S3 Ep94: Jenis kripto ini (grafi), dan jenis kripto lainnya (mata uang!) [Audio + Teks]

Klik-dan-tarik gelombang suara di bawah untuk melompat ke titik mana pun. Anda juga bisa dengarkan langsung di Soundcloud.

ANJING.  A bug Samba kritis, lagi pencurian crypto, dan Selamat Hari SysAdmin.

Semua itu dan lebih banyak lagi, di podcast Naked Security.

[MODEM MUSIK]

Selamat datang di podcast, semuanya.

Saya Doug Aamoth.

Dengan saya, seperti biasa, adalah Paul Ducklin… Paul, bagaimana kabarmu hari ini?

---

BEBEK.  Luar biasa, terima kasih, Douglas.

---

ANJING.  Kami ingin memulai pertunjukan dengan beberapa sejarah teknologi.

Dan minggu ini, Paul, kita akan kembali ke tahun 1858!

Minggu ini pada tahun 1858, kabel telegraf transatlantik pertama selesai.

Itu dipelopori oleh pedagang Amerika Cyrus Westfield, dan kabel itu membentang dari Trinity Bay, Newfoundland, ke Valencia, Irlandia, dengan lebar sekitar 2000 mil, dan kedalaman lebih dari 2 mil.

Ini akan menjadi upaya kelima, dan sayangnya, kabel hanya berfungsi selama sekitar satu bulan.

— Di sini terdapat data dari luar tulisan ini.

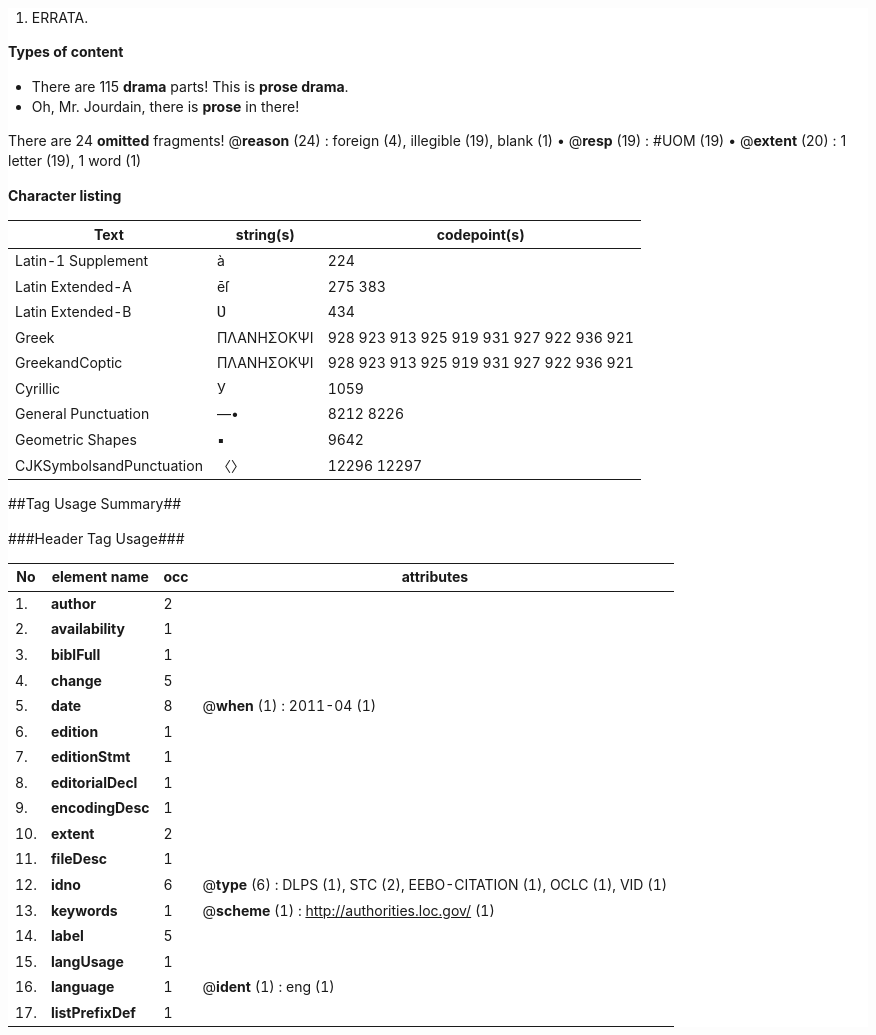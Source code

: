 1. ERRATA.

**Types of content**

  * There are 115 **drama** parts! This is **prose drama**.
  * Oh, Mr. Jourdain, there is **prose** in there!

There are 24 **omitted** fragments! 
 @__reason__ (24) : foreign (4), illegible (19), blank (1)  •  @__resp__ (19) : #UOM (19)  •  @__extent__ (20) : 1 letter (19), 1 word (1)

**Character listing**


|Text|string(s)|codepoint(s)|
|---|---|---|
|Latin-1 Supplement|à|224|
|Latin Extended-A|ēſ|275 383|
|Latin Extended-B|Ʋ|434|
|Greek|ΠΛΑΝΗΣΟΚΨΙ|928 923 913 925 919 931 927 922 936 921|
|GreekandCoptic|ΠΛΑΝΗΣΟΚΨΙ|928 923 913 925 919 931 927 922 936 921|
|Cyrillic|У|1059|
|General Punctuation|—•|8212 8226|
|Geometric Shapes|▪|9642|
|CJKSymbolsandPunctuation|〈〉|12296 12297|

##Tag Usage Summary##

###Header Tag Usage###

|No|element name|occ|attributes|
|---|---|---|---|
|1.|__author__|2||
|2.|__availability__|1||
|3.|__biblFull__|1||
|4.|__change__|5||
|5.|__date__|8| @__when__ (1) : 2011-04 (1)|
|6.|__edition__|1||
|7.|__editionStmt__|1||
|8.|__editorialDecl__|1||
|9.|__encodingDesc__|1||
|10.|__extent__|2||
|11.|__fileDesc__|1||
|12.|__idno__|6| @__type__ (6) : DLPS (1), STC (2), EEBO-CITATION (1), OCLC (1), VID (1)|
|13.|__keywords__|1| @__scheme__ (1) : http://authorities.loc.gov/ (1)|
|14.|__label__|5||
|15.|__langUsage__|1||
|16.|__language__|1| @__ident__ (1) : eng (1)|
|17.|__listPrefixDef__|1||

Tapi itu berfungsi cukup lama bagi Presiden James Buchanan dan Ratu Victoria saat itu untuk berbasa-basi.

---

BEBEK.  Ya, saya percaya itu, bagaimana saya bisa mengatakannya ... pingsan. [TAWA]

1858!

Apa yang telah Tuhan buat?, Doug! [KATA DIKIRIM DALAM PESAN TELEGRAF PERTAMA]

---

ANJING.  [TERTAWA] Berbicara tentang hal-hal yang telah ditempa, ada bug Samba kritis yang telah ditambal.

Saya sama sekali bukan ahli, tetapi bug ini akan membuat siapa pun menjadi Admin Domain… kedengarannya buruk.

---

BEBEK.  Yah, kedengarannya buruk, Doug, terutama karena *agak* buruk!

---

ANJING.  Ini dia!

---

BEBEK.  Samba… untuk lebih jelasnya, sebelum kita mulai, mari kita lihat versi yang Anda inginkan.

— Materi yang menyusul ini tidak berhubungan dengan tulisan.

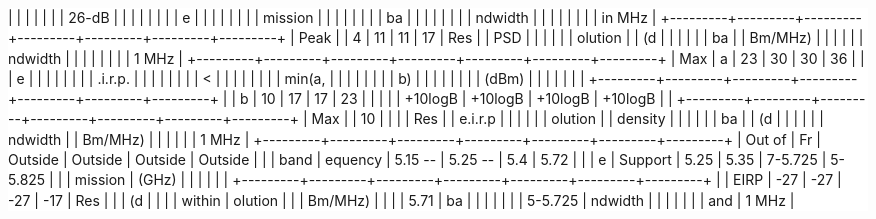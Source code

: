 |         |         |         |         |         |         | 26-dB   |
|         |         |         |         |         |         | e       |
|         |         |         |         |         |         | mission |
|         |         |         |         |         |         | ba      |
|         |         |         |         |         |         | ndwidth |
|         |         |         |         |         |         | in MHz  |
+---------+---------+---------+---------+---------+---------+---------+
| Peak    |         | 4       | 11      | 11      | 17      | Res     |
| PSD     |         |         |         |         |         | olution |
| (d      |         |         |         |         |         | ba      |
| Bm/MHz) |         |         |         |         |         | ndwidth |
|         |         |         |         |         |         | 1 MHz   |
+---------+---------+---------+---------+---------+---------+---------+
| Max     | a       | 23      | 30      | 30      | 36      |         |
| e       |         |         |         |         |         |         |
| .i.r.p. |         |         |         |         |         |         |
| \<      |         |         |         |         |         |         |
| min(a,  |         |         |         |         |         |         |
| b)      |         |         |         |         |         |         |
| (dBm)   |         |         |         |         |         |         |
+---------+---------+---------+---------+---------+---------+---------+
|         | b       | 10      | 17      | 17      | 23      |         |
|         |         | +10logB | +10logB | +10logB | +10logB |         |
+---------+---------+---------+---------+---------+---------+---------+
| Max     |         | 10      |         |         |         | Res     |
| e.i.r.p |         |         |         |         |         | olution |
| density |         |         |         |         |         | ba      |
| (d      |         |         |         |         |         | ndwidth |
| Bm/MHz) |         |         |         |         |         | 1 MHz   |
+---------+---------+---------+---------+---------+---------+---------+
| Out of  | Fr      | Outside | Outside | Outside | Outside |         |
| band    | equency | 5.15 -- | 5.25 -- | 5.4     | 5.72    |         |
| e       | Support | 5.25    | 5.35    | 7-5.725 | 5-5.825 |         |
| mission | (GHz)   |         |         |         |         |         |
+---------+---------+---------+---------+---------+---------+---------+
|         | EIRP    | -27     | -27     | -27     | -17     | Res     |
|         | (d      |         |         |         | within  | olution |
|         | Bm/MHz) |         |         |         | 5.71    | ba      |
|         |         |         |         |         | 5-5.725 | ndwidth |
|         |         |         |         |         | and     | 1 MHz   |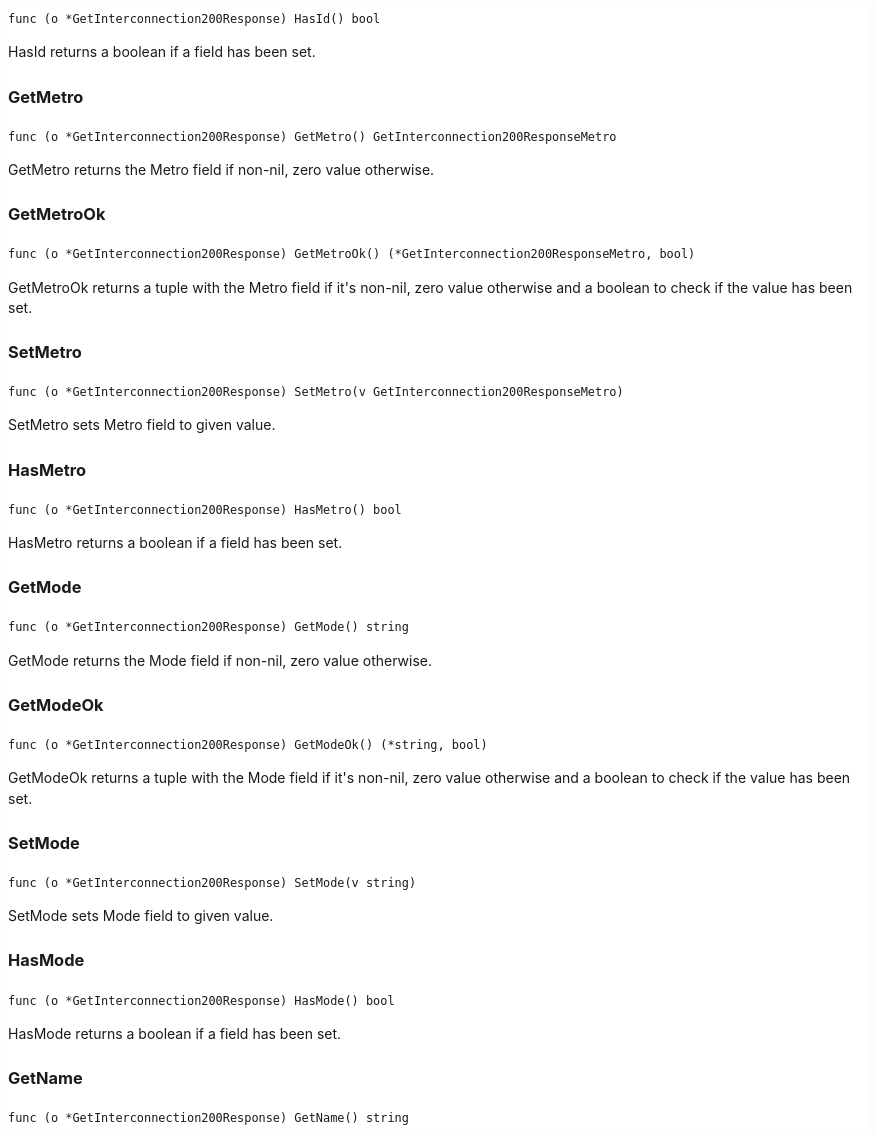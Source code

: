 `func (o *GetInterconnection200Response) HasId() bool`

HasId returns a boolean if a field has been set.

### GetMetro

`func (o *GetInterconnection200Response) GetMetro() GetInterconnection200ResponseMetro`

GetMetro returns the Metro field if non-nil, zero value otherwise.

### GetMetroOk

`func (o *GetInterconnection200Response) GetMetroOk() (*GetInterconnection200ResponseMetro, bool)`

GetMetroOk returns a tuple with the Metro field if it's non-nil, zero value otherwise
and a boolean to check if the value has been set.

### SetMetro

`func (o *GetInterconnection200Response) SetMetro(v GetInterconnection200ResponseMetro)`

SetMetro sets Metro field to given value.

### HasMetro

`func (o *GetInterconnection200Response) HasMetro() bool`

HasMetro returns a boolean if a field has been set.

### GetMode

`func (o *GetInterconnection200Response) GetMode() string`

GetMode returns the Mode field if non-nil, zero value otherwise.

### GetModeOk

`func (o *GetInterconnection200Response) GetModeOk() (*string, bool)`

GetModeOk returns a tuple with the Mode field if it's non-nil, zero value otherwise
and a boolean to check if the value has been set.

### SetMode

`func (o *GetInterconnection200Response) SetMode(v string)`

SetMode sets Mode field to given value.

### HasMode

`func (o *GetInterconnection200Response) HasMode() bool`

HasMode returns a boolean if a field has been set.

### GetName

`func (o *GetInterconnection200Response) GetName() string`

Jika Anda menggunakan rasa 4.16, Anda membutuhkan 4.16.4 atau lebih baru; jika Anda menggunakan 4.15, Anda memerlukan 4.15.9 atau lebih baru; dan jika Anda menggunakan 4.14, Anda memerlukan 4.14.14 atau lebih baru.

Perbaikan bug tersebut, secara total, menambal enam bug berbeda yang dianggap cukup serius untuk mendapatkan nomor CVE – penanda resmi.

Salah satu yang menonjol adalah CVE-2022-32744.

Dan judul bug mengatakan semuanya: Pengguna Samba Active Directory dapat memalsukan permintaan perubahan kata sandi untuk setiap pengguna.

---

ANJING.  Ya, itu terdengar buruk.

---

BEBEK.  Jadi, seperti laporan bug lengkap di penasihat keamanan, log perubahan mengatakan, dengan cara yang agak orotund:

“Seorang pengguna dapat mengubah kata sandi akun administrator dan mendapatkan kendali penuh atas domain. Kehilangan penuh kerahasiaan dan integritas akan mungkin terjadi, serta ketersediaan dengan menolak akses pengguna ke akun mereka.”

Dan seperti yang mungkin diketahui oleh pendengar kita, apa yang disebut "trinitas suci" (kutipan udara) dari keamanan komputer adalah: ketersediaan, kerahasiaan, dan integritas.

Anda seharusnya memiliki semuanya, bukan hanya salah satunya.

Jadi, integritas berarti tidak ada orang lain yang bisa masuk dan mengacaukan barang-barang Anda tanpa Anda sadari.

Ketersediaan mengatakan Anda selalu bisa mendapatkan barang-barang Anda – mereka tidak dapat mencegah Anda melakukannya saat Anda menginginkannya.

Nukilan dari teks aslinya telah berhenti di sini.